The majority (53/64, 82.8%) of the tumors were moderately differentiated (grade 2) followed by poorly differentiated (9/64, 14.1%) and well differentiated (2/64, 3.1%) in this study. In the study of Al-Jussani et al., that majority of CRCs were grade 2 (89.8%) as compared to other grades. 16 Lee et al. (2012) also found higher frequency (83%) of grade 2 tumors in their studies. 12 The study by Shan et al. (2019) also found that out of the 80 patients, 46 patients (57.5%) had grade 2 cancers. 2 Similarly in an Indian study by Gupta et al.,(2020) observed that majority of CRCs were in grade 2 as compared to other grades. 13 Hence, the finding of this study is similar to other studies.
In this study, PD-L1 staining was done with 28-8 clone. Positive expression was seen in 21.9% (14/64) of the cases. On the basis of imuuno-reactivity score of PD-L1 positivity, 17.2% (11/64) cases showed low expression and only 4.7% (3/64) showed high expression. No expression was seen in 78.1% (50/64) of cases.

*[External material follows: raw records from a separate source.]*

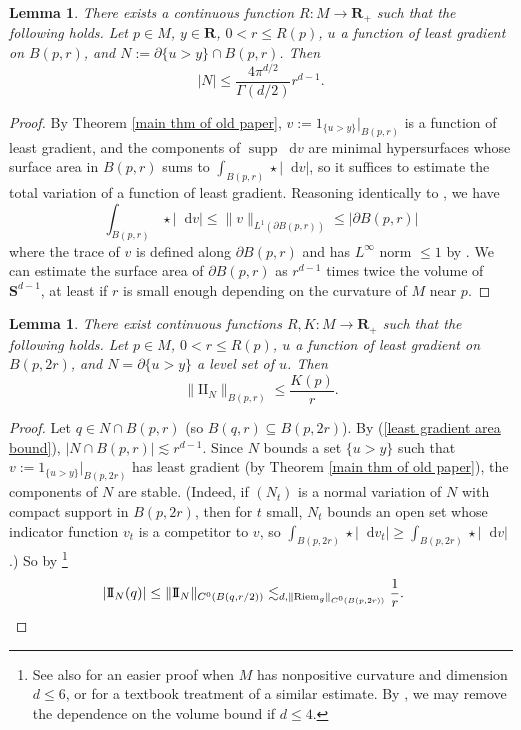 \documentclass[reqno,11pt]{amsart}
\newcommand{\RR}{\mathbf{R}}
\newcommand{\Sph}{\mathbf S}
\newcommand*\dif{\mathop{}\!\mathrm{d}}
\DeclareMathOperator{\supp}{supp}
\newcommand{\Two}{\mathrm{I\!I}}
\newcommand{\Riem}{\mathrm{Riem}}
\newtheorem{lemma}[theorem]{Lemma}
\theoremstyle{definition}
\numberwithin{equation}{section}
\begin{document}
\begin{lemma}
There exists a continuous function $R: M \to \RR_+$ such that the following holds.
Let $p \in M$, $y \in \RR$, $0 < r \leq R(p)$, $u$ a function of least gradient on $B(p, r)$, and $N := \partial \{u > y\} \cap B(p, r)$.
Then 
\begin{equation}\label{least gradient area bound}
|N| \leq \frac{4\pi^{d/2}}{\Gamma(d/2)} r^{d - 1}.
\end{equation}
\end{lemma}
\begin{proof}
By Theorem \ref{main thm of old paper}, $v := 1_{\{u > y\}}|_{B(p, r)}$ is a function of least gradient, and the components of $\supp \dif v$ are minimal hypersurfaces whose surface area in $B(p, r)$ sums to $\int_{B(p, r)} \star |\dif v|$, so it suffices to estimate the total variation of a function of least gradient.
Reasoning identically to \cite[Lemma 5.6]{Giusti77}, we have 
$$\int_{B(p, r)} \star |\dif v| \leq \|v\|_{L^1(\partial B(p, r))} \leq |\partial B(p, r)|$$
where the trace of $v$ is defined along $\partial B(p, r)$ and has $L^\infty$ norm $\leq 1$ by \cite[Theorem 2.10]{Giusti77}.
We can estimate the surface area of $\partial B(p, r)$ as $r^{d - 1}$ times twice the volume of $\Sph^{d - 1}$, at least if $r$ is small enough depending on the curvature of $M$ near $p$.
\end{proof}

\begin{lemma}\label{choose balls for main thm}
There exist continuous functions $R, K: M \to \RR_+$ such that the following holds.
Let $p \in M$, $0 < r \leq R(p)$, $u$ a function of least gradient on $B(p, 2r)$, and $N = \partial \{u > y\}$ a level set of $u$.
Then
\begin{equation}\label{least gradient curvature bound}
\|\Two_N\|_{B(p, r)} \leq \frac{K(p)}{r}.
\end{equation}
\end{lemma}
\begin{proof}
Let $q \in N \cap B(p, r)$ (so $B(q, r) \subseteq B(p, 2r)$).
By (\ref{least gradient area bound}), $|N \cap B(p, r)| \lesssim r^{d - 1}$.
Since $N$ bounds a set $\{u > y\}$ such that $v := 1_{\{u > y\}}|_{B(p, 2r)}$ has least gradient (by Theorem \ref{main thm of old paper}), the components of $N$ are stable.
(Indeed, if $(N_t)$ is a normal variation of $N$ with compact support in $B(p, 2r)$, then for $t$ small, $N_t$ bounds an open set whose indicator function $v_t$ is a competitor to $v$, so $\int_{B(p, 2r)} \star |\dif v_t| \geq \int_{B(p, 2r)} \star |\dif v|$.)
So by \cite[pg785, Corollary 1]{Schoen81}\footnote{See also \cite[Theorem 3]{Schoen75} for an easier proof when $M$ has nonpositive curvature and dimension $d \leq 6$, or \cite[Chapter 2, \S\S4-5]{colding2011course} for a textbook treatment of a similar estimate. By \cite[Lemma 2.4]{chodosh2022complete}, we may remove the dependence on the volume bound if $d \leq 4$.}
\begin{align*}
|\Two_N(q)| &\leq \|\Two_N\|_{C^0(B(q, r/2))} \lesssim_{d, \|\Riem_g\|_{C^0(B(p, 2r))}} \frac{1}{r}. \qedhere 
\end{align*}
\end{proof}
\end{document}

Similar result was found in the study of Noh et al., which showed more cases having low expression of PD-L1 than high expression. 9 Among the 58 CRCs studied by Jung et al., PD- L1 (28-8 clone) expression was detected in 18 (31%) cases. 17 The study of Kim et al., conducted on patients with CRC, showed that 20.9% of cases of CRC were PD-L1 (sp142 clone) positive similar to current study. 18 In the study of Gupta al. (2020), PD- L1 (Biocare kit) positivity of tumor cells was seen in 35% CRC cases. 13 In the study of Lang-Schwarge et al., PD-L1 (22c3 clone) positivity was seen in 30.5% CRC cases. 19 The variation in PD-L1 expression is due to use of different clones of PD- L1 and cut off values in different studies as shown by the studies. 15 Biocare kit in the study of Gupta et al., showed higher PD-L1 positivity in tumor cells than 28-8 clone. But it is not approved by FDA yet. Currently, 22C3 clone and 28-8 clone are the two FDA-approved companion diagnostic tests. 20 FDA has approved the anti- PD1 antibodies pembrolizumab (22c3 clone) and nivolumab (28-8) for the treatment of CRC. 21 Different studies showed more PD-L1 positivity using 22c3 clone rather than 28-8 clone. However, Nivolumab is one of the most extensively studied immune checkpoint inhibitor (ICI) in metastatic CRC. 22
High grade (grade 3) tumors had higher number (55.6%) of positive PD-L1 cases than low grade (grade I and II) tumors (16.4%). There was a statistically significant association between tumor grade and tumor PD-L1 status. These results are comparable with the study of Kim et al.(2016) where grade 3 tumors had the highest number (65%) of positive PD-L1 cases. 23 However, in the study of Calik et al., most of the PD-L1 positive tumors were grade II. There was no significant association between tumor grade and PD-L1 expression in the study. 24 Similar result was also seen in the study of Al-Jussani et al.16 However, In the study of Helmy et al., no significant association was found between PD-L1 expression and tumor grade. 25
Conclusion
On the basis of immuno-reactivity score (IRS), 21.9% of the tumors showed PD-L1 positivity in the present study. It also demonstrated association between PD-L1 expression and high grade (Grade-3) adenocarcinoma. Extensive research employing PDL1 antibody may facilitate the determination of the prognosis and potential therapy options for individuals suffering from colon cancer.